Es sin duda una buena noticia y debemos celebrarla. Entre todos los ex gobernadores que han abusado hasta la náusea de los poderes que les fueron concedidos, Duarte de Ochoa es la estrella. No es que los demás acusados —el otro Duarte, Borge, Medina, el inefable Yarrington, Rigoberto Ochoa y los que se sumen a la lista— carezcan de méritos. Pero el caso del veracruzano, a juzgar por las noticias publicadas, rebasa hasta la imaginación.
Lo que me preocupa es que tras la captura de esta lista de funcionarios malqueridos, en lugar de combatir la corrupción desde sus causas, acabe imponiéndose la tesis de los peces gordos. Es decir, la idea según la cual la corrupción no es mal endémico del régimen que nos gobierna, sino una desviación de personas poderosas que abusan de su cargo y nada más. La tesis de los peces gordos tiene la ventaja de aplacar la sed de venganza de la multitud y generar la impresión de que no habrá impunidad. Pero en contrapartida puede producir —y de hecho lo hace— efectos muy perversos.
El primero es confundir causa y resultado. Si esos peces gordos existen es porque nadan en las aguas cómodas de la discrecionalidad, del monopolio de los poderes burocráticos, de las complicidades, de las redes de intereses y de la opacidad. En este sentido, combatir la impunidad no equivale a modificar las razones que alimentan esos excesos dignos de novela.

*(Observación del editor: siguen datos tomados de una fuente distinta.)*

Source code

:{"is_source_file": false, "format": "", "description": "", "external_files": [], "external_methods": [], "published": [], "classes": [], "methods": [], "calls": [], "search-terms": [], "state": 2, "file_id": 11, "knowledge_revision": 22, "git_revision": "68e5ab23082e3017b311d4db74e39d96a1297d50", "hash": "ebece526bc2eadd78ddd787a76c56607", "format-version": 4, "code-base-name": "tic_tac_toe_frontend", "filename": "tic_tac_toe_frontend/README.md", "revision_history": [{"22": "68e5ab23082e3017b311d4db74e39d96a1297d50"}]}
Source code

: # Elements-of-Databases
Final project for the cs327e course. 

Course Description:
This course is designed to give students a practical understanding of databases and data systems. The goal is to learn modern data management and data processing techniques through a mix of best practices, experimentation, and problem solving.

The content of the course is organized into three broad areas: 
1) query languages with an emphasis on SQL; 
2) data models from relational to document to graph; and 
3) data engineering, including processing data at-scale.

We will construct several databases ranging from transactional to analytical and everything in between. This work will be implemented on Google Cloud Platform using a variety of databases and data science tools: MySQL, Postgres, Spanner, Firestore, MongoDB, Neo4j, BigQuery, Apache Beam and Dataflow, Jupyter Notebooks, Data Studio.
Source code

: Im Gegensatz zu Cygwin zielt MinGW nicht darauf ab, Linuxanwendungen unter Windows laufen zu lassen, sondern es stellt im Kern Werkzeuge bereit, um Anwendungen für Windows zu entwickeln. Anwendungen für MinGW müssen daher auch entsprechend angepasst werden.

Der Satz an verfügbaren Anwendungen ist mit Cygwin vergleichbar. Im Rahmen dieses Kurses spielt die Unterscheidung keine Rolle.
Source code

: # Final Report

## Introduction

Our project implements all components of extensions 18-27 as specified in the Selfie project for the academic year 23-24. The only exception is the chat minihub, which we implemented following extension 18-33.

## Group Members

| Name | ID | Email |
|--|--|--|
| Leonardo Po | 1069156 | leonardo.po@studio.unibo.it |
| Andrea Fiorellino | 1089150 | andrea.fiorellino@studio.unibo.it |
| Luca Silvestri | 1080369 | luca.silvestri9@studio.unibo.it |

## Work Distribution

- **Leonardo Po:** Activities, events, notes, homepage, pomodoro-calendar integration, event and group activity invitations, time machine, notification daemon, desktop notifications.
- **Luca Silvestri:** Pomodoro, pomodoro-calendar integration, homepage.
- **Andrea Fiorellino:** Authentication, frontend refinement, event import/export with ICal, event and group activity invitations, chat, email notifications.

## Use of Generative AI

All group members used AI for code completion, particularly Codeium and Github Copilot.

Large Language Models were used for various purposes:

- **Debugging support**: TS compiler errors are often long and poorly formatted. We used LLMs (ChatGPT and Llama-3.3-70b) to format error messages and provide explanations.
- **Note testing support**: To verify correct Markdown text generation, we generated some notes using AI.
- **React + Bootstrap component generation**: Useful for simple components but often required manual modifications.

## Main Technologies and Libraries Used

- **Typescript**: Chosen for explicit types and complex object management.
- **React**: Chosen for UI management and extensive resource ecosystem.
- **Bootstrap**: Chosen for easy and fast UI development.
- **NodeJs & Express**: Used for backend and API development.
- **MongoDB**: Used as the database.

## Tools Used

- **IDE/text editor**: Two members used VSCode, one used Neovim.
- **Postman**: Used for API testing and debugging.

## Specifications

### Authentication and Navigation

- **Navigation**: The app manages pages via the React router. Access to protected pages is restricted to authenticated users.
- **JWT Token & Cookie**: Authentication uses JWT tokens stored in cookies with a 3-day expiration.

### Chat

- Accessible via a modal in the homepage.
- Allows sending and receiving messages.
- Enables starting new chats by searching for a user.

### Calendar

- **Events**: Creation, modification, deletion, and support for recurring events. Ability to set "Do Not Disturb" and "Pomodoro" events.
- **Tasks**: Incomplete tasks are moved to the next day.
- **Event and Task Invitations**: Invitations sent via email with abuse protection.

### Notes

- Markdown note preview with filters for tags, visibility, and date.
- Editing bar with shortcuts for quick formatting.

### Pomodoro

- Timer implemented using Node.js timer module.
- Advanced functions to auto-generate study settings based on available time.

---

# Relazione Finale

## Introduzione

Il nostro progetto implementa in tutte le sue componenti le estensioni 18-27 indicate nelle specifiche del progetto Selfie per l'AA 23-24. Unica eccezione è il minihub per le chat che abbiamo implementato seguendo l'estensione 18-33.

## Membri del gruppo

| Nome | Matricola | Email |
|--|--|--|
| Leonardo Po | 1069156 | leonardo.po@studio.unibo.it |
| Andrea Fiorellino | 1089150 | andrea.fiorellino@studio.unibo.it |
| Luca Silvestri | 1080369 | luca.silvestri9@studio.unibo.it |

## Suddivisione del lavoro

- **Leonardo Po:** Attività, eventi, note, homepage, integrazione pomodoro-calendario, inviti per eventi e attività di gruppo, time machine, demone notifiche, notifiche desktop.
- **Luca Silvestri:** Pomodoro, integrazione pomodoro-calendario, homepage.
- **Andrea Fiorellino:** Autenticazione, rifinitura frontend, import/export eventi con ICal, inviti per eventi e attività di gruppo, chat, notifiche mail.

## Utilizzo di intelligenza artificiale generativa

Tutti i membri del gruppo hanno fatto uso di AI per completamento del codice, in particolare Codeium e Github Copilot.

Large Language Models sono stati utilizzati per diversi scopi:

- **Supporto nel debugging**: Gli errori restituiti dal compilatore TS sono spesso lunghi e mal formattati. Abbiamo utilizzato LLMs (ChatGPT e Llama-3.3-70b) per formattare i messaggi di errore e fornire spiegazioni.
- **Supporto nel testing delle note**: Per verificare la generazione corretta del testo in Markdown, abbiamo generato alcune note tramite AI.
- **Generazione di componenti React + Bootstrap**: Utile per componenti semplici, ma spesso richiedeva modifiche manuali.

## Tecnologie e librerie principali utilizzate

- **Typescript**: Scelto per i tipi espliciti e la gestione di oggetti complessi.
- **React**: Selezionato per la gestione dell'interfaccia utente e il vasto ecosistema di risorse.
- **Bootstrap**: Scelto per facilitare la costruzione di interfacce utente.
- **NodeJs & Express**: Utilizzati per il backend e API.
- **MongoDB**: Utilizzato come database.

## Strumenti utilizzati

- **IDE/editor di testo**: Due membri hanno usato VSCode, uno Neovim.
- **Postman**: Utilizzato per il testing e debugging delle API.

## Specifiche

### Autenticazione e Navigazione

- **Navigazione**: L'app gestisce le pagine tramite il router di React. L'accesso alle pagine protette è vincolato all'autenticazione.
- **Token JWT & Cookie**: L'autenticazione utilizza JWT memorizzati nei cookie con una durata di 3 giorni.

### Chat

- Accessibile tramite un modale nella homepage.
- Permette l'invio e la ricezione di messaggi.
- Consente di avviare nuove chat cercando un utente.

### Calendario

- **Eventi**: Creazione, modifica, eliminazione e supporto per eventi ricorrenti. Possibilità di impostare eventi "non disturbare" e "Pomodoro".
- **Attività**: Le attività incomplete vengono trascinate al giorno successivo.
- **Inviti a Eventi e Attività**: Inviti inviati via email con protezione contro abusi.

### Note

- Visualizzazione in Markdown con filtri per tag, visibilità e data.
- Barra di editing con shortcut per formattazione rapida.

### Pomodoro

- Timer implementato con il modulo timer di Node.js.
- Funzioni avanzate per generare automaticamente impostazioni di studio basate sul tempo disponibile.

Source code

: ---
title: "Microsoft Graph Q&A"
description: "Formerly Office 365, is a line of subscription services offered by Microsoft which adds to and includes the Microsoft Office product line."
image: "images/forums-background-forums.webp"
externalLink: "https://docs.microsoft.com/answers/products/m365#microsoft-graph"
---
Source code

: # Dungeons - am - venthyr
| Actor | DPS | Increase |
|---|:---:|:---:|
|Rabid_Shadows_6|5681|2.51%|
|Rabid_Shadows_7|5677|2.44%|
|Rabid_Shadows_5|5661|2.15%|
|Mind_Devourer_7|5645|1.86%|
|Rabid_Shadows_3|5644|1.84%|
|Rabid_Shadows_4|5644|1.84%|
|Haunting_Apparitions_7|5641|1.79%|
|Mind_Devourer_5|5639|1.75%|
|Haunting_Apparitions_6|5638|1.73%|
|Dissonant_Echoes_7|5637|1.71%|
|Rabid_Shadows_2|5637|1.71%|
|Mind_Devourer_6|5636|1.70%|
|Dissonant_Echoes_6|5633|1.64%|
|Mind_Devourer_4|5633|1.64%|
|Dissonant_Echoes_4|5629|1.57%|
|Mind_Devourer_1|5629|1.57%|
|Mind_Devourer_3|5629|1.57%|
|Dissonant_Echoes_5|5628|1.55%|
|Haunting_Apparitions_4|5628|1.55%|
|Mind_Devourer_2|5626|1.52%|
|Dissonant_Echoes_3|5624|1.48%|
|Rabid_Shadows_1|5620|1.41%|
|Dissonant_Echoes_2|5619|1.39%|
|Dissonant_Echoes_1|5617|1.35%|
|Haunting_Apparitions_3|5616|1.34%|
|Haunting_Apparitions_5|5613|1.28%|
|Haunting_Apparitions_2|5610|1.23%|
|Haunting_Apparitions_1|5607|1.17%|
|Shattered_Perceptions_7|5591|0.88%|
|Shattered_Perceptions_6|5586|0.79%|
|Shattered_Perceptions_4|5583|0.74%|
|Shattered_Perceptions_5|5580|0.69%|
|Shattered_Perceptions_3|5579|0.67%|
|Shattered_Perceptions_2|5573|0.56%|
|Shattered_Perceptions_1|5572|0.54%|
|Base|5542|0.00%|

Celebro de verdad que esos individuos emblemáticos sean llevados a los tribunales. Pero observo con alarma que ninguna de las condiciones que hicieron posible su existencia se ha modificado de manera radical, ni tampoco veo razones obvias para que eso suceda en automático, pues una cosa es el proceso legal que se desprende de la aprehensión de los peces gordos imputados y otra, diferente, es reformar las administraciones públicas y las prácticas gubernativas —donde crecen los peces que ahora engordan con felicidad—.
No deberíamos engañarnos: ¿dónde están las reformas legales indispensables para que los servidores públicos no electos lleguen a sus puestos por méritos y no por recomendaciones, cercanía política o cuotas partidarias? ¿Dónde están las salvaguardas para que no se repartan contratos cuyo único propósito es acumular y repartir dinero público? ¿Dónde los datos exactos, publicados con detalle y en tiempo real, de todos los ingresos y los gastos de todas las dependencias estatales en las que se engordaron los peces que hoy pescamos? ¿Dónde las innovaciones y las audacias democráticas de los gobiernos que sucedieron a los corrompidos para garantizar que cada ciudadano sea, al mismo tiempo, soberano y vigilante activo de los asuntos públicos? ¿Dónde los candados para evitar la creación de fondos públicos exentos de fiscalización y los fideicomisos públicos creados a modo para asignar recursos ajenos a la aprobación presupuestaria? ¿Dónde, en fin, las modificaciones necesarias para evitar que estos casos se repitan una y otra vez?
Aunque serene los ánimos del público —como en los espectáculos del Circo Romano— la tesis de los peces gordos no resuelve el problema de la corrupción. Por el contrario, repetida como antídoto a la presión social, puede aplazar las soluciones que hacen falta desde hace mucho tiempo. O peor, puede alimentar la falsa conciencia según la cual la salida definitiva de ese mal mayor de la república consiste en encontrar a individuos probos y buenos que mantengan la cordura, a pesar de todas las oportunidades que se les brindan para corromperse. Una versión alternativa a la teoría cultural de los corruptos, que tanto daño le ha hecho a México.